People Accepting Unaffordable Tenancies Out of Frustration with Lack of Supply
Dublin Simon Community disappointed with the rise in numbers in Dublin emergency accommodation and urges a swift implementation of a cost & supply focused ‘Housing for All’ strategy to prevent people falling back in to homelessness.
Dublin, 27th August 2021: Dublin Simon Community says it is disappointed with the rise in Dublin emergency accommodation figures for July 2021 over the previous month with 124 more people in emergency accommodation than in June.
The July 2021 Homeless Report, released today by the Department of Housing, Local Government & Heritage, revealed there were 5,877 people in Dublin emergency accommodation, a 5% decrease on July 2020 but 2% higher than the previous month. The July 2021 figures include 4,220 total adults, 700 families, 3,033 singles and 1,657 children.
The report comes as would-be renters and homeowners across the country eagerly anticipate the publication of the Department’s ‘Housing for All’ action plan, due to be released at the end of August. In submissions to government, Dublin Simon Community has urged that the plan prioritise supply and affordability.
As the pool of affordable and available rental properties continues to shrink across the country, the charity’s resettlement service, Support to Live Independently (SLI), has reported an increase in clients accepting tenancies which they cannot afford, placing them at risk of eviction and return to homelessness.
Senior Manager for Community Services Caroline Murray said an increase in social and affordable housing is “urgently needed” to address this issue:
“A lot of the families, couples and singles we work with have been living in emergency accommodation for over a year due to the lack of social and affordable housing available to them.
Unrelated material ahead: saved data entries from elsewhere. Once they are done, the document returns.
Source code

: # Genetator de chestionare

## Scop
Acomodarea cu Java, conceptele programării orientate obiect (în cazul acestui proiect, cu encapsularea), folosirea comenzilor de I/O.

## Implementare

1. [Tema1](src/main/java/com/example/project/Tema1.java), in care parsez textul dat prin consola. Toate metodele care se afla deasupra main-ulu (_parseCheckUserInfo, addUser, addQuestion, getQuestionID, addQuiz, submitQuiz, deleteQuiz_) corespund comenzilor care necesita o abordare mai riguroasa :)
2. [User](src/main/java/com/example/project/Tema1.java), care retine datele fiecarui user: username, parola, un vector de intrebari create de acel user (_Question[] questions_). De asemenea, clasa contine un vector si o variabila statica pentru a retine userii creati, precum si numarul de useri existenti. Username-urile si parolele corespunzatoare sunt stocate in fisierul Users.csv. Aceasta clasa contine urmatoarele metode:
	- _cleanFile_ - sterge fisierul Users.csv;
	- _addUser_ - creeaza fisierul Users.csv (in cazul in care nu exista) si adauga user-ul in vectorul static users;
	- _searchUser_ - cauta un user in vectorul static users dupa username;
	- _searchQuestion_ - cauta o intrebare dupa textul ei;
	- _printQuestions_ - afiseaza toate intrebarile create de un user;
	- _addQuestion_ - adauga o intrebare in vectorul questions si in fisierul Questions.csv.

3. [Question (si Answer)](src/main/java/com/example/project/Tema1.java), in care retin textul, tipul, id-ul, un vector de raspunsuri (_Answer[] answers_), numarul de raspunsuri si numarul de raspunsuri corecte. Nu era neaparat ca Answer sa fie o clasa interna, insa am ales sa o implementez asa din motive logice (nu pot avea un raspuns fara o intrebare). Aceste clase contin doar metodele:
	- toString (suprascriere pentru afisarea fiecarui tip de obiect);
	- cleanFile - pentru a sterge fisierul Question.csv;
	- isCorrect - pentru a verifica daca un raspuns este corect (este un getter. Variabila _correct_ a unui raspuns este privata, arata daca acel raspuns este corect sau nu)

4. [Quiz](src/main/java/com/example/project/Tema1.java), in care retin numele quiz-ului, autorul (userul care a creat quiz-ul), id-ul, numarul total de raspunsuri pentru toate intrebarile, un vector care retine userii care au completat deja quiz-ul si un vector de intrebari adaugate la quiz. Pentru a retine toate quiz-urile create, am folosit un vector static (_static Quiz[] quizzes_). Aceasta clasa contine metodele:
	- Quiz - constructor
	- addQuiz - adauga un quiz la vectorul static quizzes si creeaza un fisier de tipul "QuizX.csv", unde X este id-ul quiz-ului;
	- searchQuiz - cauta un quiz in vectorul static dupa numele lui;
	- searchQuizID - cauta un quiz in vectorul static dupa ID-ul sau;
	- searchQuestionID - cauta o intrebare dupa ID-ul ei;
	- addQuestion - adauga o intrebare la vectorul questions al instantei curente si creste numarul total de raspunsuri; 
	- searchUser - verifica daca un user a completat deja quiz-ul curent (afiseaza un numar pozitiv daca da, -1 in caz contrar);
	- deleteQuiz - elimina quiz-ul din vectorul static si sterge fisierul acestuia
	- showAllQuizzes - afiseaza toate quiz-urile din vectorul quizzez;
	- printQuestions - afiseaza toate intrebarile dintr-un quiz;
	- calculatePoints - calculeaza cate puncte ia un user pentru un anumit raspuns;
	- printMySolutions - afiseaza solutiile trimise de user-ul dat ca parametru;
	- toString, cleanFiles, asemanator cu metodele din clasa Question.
When accommodation options do appear, many are so desperate to leave emergency accommodation that they accept tenancies outside of their price range and quickly find themselves in arrears, placing them at risk of homelessness once again.
“The crux of the issue is the lack of properties available within the Homeless Housing Assistance Payment (HAP) limits, as outlined by the Simon Community Locked Out Reports. This leads to clients “topping up” their Homeless HAP with their own income, leaving many with only €100-€200 per week to pay bills, manage their household and feed their families.
“On the Dublin Simon SLI team, we are consistently advocating for our clients and seeking solutions to prevent them from falling back into the vicious cycle of homelessness. While the team is liaising with landlords and agencies, delivering budgeting support and linking people in with community support services, this core issue can only be solved by the swift implementation of a cost and supply focused Housing for All strategy.”